Sorumlulukları daha da artmıştır. Sığınacakları hiçbir bahane yoktur.
Karşılarında pireyi deve yapacak bir sürü muhalif vardır. Yazarından,
çizerinden, politikacısından, memurundan, işçisinden, bürokratına kadar
bir çok insan onları takiptedir. Solculara kalırsa işler böyle
tıkırında yürümez. Buna dayanılmaz. Bu durum kabul edilemez. Onlar
rövanşı almaya kaldıkları yerden devam edeceklerdir.

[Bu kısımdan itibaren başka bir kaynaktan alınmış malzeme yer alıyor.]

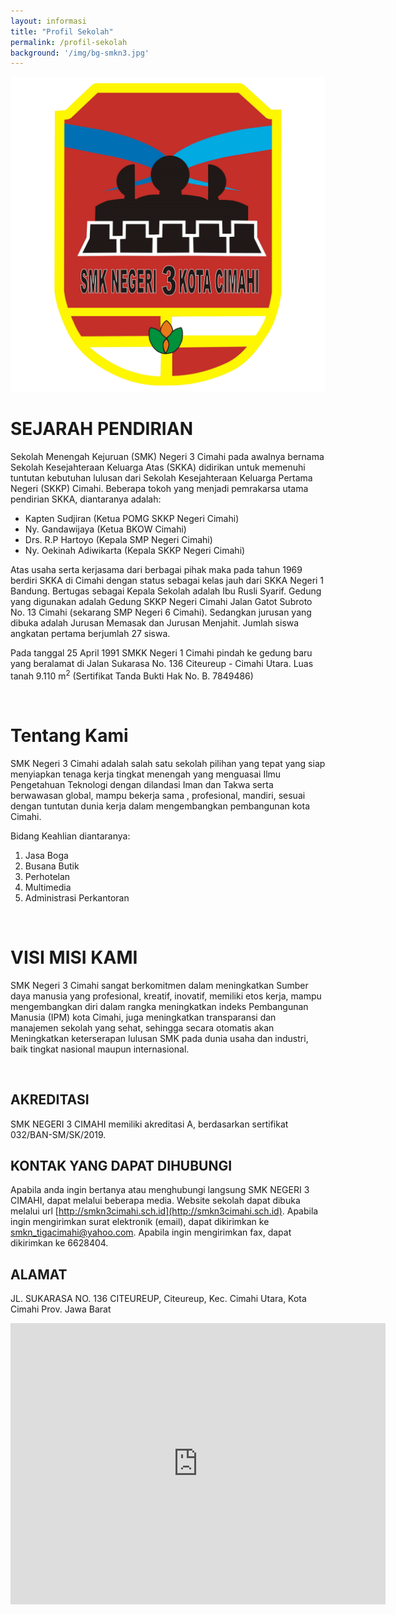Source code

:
 ```yaml
---
layout: informasi
title: "Profil Sekolah"
permalink: /profil-sekolah
background: '/img/bg-smkn3.jpg'
---
```


<img class="img-fluid img-center logo" src="/img/smkn3-logo.png" alt="Stop Seks">

# SEJARAH PENDIRIAN
Sekolah Menengah Kejuruan (SMK) Negeri 3 Cimahi pada awalnya bernama Sekolah Kesejahteraan Keluarga Atas (SKKA) didirikan untuk memenuhi tuntutan kebutuhan lulusan dari Sekolah Kesejahteraan Keluarga Pertama Negeri (SKKP) Cimahi. Beberapa tokoh yang menjadi pemrakarsa utama pendirian SKKA, diantaranya adalah:

- Kapten Sudjiran (Ketua POMG SKKP Negeri Cimahi)
- Ny. Gandawijaya (Ketua BKOW Cimahi)
- Drs. R.P Hartoyo (Kepala SMP Negeri Cimahi)
- Ny. Oekinah Adiwikarta (Kepala SKKP Negeri Cimahi)

Atas usaha serta kerjasama dari berbagai pihak maka pada tahun 1969 berdiri SKKA di Cimahi dengan status sebagai kelas jauh dari SKKA Negeri 1 Bandung. Bertugas sebagai Kepala Sekolah adalah Ibu Rusli Syarif. Gedung yang digunakan adalah Gedung SKKP Negeri Cimahi Jalan Gatot Subroto No. 13 Cimahi (sekarang SMP Negeri 6 Cimahi). Sedangkan jurusan yang dibuka adalah Jurusan Memasak dan Jurusan Menjahit. Jumlah siswa angkatan pertama berjumlah 27 siswa.

Pada tanggal 25 April 1991 SMKK Negeri 1 Cimahi pindah ke gedung baru yang beralamat di Jalan Sukarasa No. 136 Citeureup - Cimahi Utara. Luas tanah 9.110 m<sup>2</sup> (Sertifikat Tanda Bukti Hak No. B. 7849486)

<br>

# Tentang Kami
SMK Negeri 3 Cimahi adalah salah satu sekolah pilihan yang tepat yang siap menyiapkan tenaga kerja tingkat menengah yang menguasai Ilmu Pengetahuan Teknologi dengan dilandasi Iman dan Takwa serta berwawasan global, mampu bekerja sama , profesional, mandiri, sesuai dengan tuntutan dunia kerja dalam mengembangkan pembangunan kota Cimahi.

Bidang Keahlian diantaranya:
1. Jasa Boga
2. Busana Butik
3. Perhotelan
4. Multimedia
5. Administrasi Perkantoran

<br>

# VISI MISI KAMI
SMK Negeri 3 Cimahi sangat berkomitmen dalam meningkatkan Sumber daya manusia yang profesional, kreatif, inovatif, memiliki etos kerja, mampu mengembangkan diri dalam rangka meningkatkan indeks Pembangunan Manusia (IPM) kota Cimahi, juga meningkatkan transparansi dan manajemen sekolah yang sehat, sehingga secara otomatis akan Meningkatkan keterserapan lulusan SMK pada dunia usaha dan industri, baik tingkat nasional maupun internasional.

<br>


## AKREDITASI
SMK NEGERI 3 CIMAHI memiliki akreditasi A, berdasarkan sertifikat 032/BAN-SM/SK/2019.

## KONTAK YANG DAPAT DIHUBUNGI
Apabila anda ingin bertanya atau menghubungi langsung SMK NEGERI 3 CIMAHI, dapat melalui beberapa media. Website sekolah dapat dibuka melalui url [http://smkn3cimahi.sch.id](http://smkn3cimahi.sch.id). Apabila ingin mengirimkan surat elektronik (email), dapat dikirimkan ke smkn_tigacimahi@yahoo.com. Apabila ingin mengirimkan fax, dapat dikirimkan ke 6628404.


## ALAMAT
JL. SUKARASA NO. 136 CITEUREUP, Citeureup, Kec. Cimahi Utara, Kota Cimahi Prov. Jawa Barat

<div class="map-responsive">
<iframe class="yt-embed" src="https://www.google.com/maps/embed?pb=!1m18!1m12!1m3!1d3961.2577864611544!2d107.5545262147726!3d-6.85967659504281!2m3!1f0!2f0!3f0!3m2!1i1024!2i768!4f13.1!3m3!1m2!1s0x2e68e411f0f5597f%3A0xa1cc1d8cfbf23494!2sCimahi%20State%20Vocational%20High%20School%203!5e0!3m2!1sen!2sid!4v1644056413488!5m2!1sen!2sid" width="600" height="450" style="border:0;" allowfullscreen="" loading="lazy"></iframe>
</div>

<br>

İktidara düşen görev ise özenle çalışmaktır. Utanmayacaklarını bile
bile onları utandırmaya çalışmaktır.Yolsuzluklarla daha fazla mücadele
etmektir. Belediyeleri daha dikkatle denetlemektir. Tarafsızlıktan
uzaklaşmamaktır. Hak sahiplerine eşit davranmaktır. Siyasetten zengin
olmayı prensip edinmemektir .Siyasete girince kısa zamanda
zenginleşenin dokunulmazlığını kaldırmaktan, onların yasa önünde
kendilerini aklamasından çekinmemektir. Dış düşmanlara karşı dik ve
onurlu duruş sergilemektir. Adam gibi ülkeyi yönetmektir.
Şimdi söylenecek en iyi söz ise şudur;
Bu güne kadar neler geçmedi ki, bunlarda geçer.